* PROBLEM TO SOLVE
When copying the records below, omit any image and print everything else exactly.

* RECORDS PROVIDED
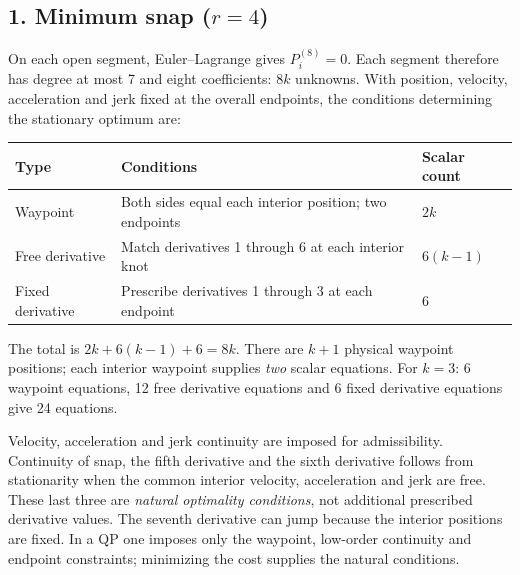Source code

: \documentclass[11pt]{article}
\begin{document}
\subsection*{1. Minimum snap ($r=4$)}
On each open segment, Euler--Lagrange gives $P_i^{(8)}=0$.
Each segment therefore has degree at most 7 and eight coefficients: $8k$ unknowns.
With position, velocity, acceleration and jerk fixed at the overall endpoints,
the conditions determining the stationary optimum are:
\begin{center}
\begin{tabular}{lll}\toprule
Type & Conditions & Scalar count\\\midrule
Waypoint & Both sides equal each interior position; two endpoints & $2k$\\
Free derivative & Match derivatives 1 through 6 at each interior knot & $6(k-1)$\\
Fixed derivative & Prescribe derivatives 1 through 3 at each endpoint & $6$\\\bottomrule
\end{tabular}
\end{center}
The total is $2k+6(k-1)+6=8k$. There are $k+1$ physical waypoint positions;
each interior waypoint supplies \emph{two} scalar equations.
For $k=3$: 6 waypoint equations, 12 free derivative equations and 6 fixed derivative equations give 24 equations.

Velocity, acceleration and jerk continuity are imposed for admissibility.
Continuity of snap, the fifth derivative and the sixth derivative follows from
stationarity when the common interior velocity, acceleration and jerk are free.
These last three are \emph{natural optimality conditions}, not additional
prescribed derivative values. The seventh derivative can jump because the
interior positions are fixed. In a QP one imposes only the waypoint, low-order
continuity and endpoint constraints; minimizing the cost supplies the natural conditions.
\end{document}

* REPLY
Source code

: \documentclass[11pt]{article}
\begin{document}
\subsection*{1. Minimum snap ($r=4$)}
On each open segment, Euler--Lagrange gives $P_i^{(8)}=0$.
Each segment therefore has degree at most 7 and eight coefficients: $8k$ unknowns.
With position, velocity, acceleration and jerk fixed at the overall endpoints,
the conditions determining the stationary optimum are:
\begin{center}
\begin{tabular}{lll}\toprule
Type & Conditions & Scalar count\\\midrule
Waypoint & Both sides equal each interior position; two endpoints & $2k$\\
Free derivative & Match derivatives 1 through 6 at each interior knot & $6(k-1)$\\
Fixed derivative & Prescribe derivatives 1 through 3 at each endpoint & $6$\\\bottomrule
\end{tabular}
\end{center}
The total is $2k+6(k-1)+6=8k$. There are $k+1$ physical waypoint positions;
each interior waypoint supplies \emph{two} scalar equations.
For $k=3$: 6 waypoint equations, 12 free derivative equations and 6 fixed derivative equations give 24 equations.

Velocity, acceleration and jerk continuity are imposed for admissibility.
Continuity of snap, the fifth derivative and the sixth derivative follows from
stationarity when the common interior velocity, acceleration and jerk are free.
These last three are \emph{natural optimality conditions}, not additional
prescribed derivative values. The seventh derivative can jump because the
interior positions are fixed. In a QP one imposes only the waypoint, low-order
continuity and endpoint constraints; minimizing the cost supplies the natural conditions.
\end{document}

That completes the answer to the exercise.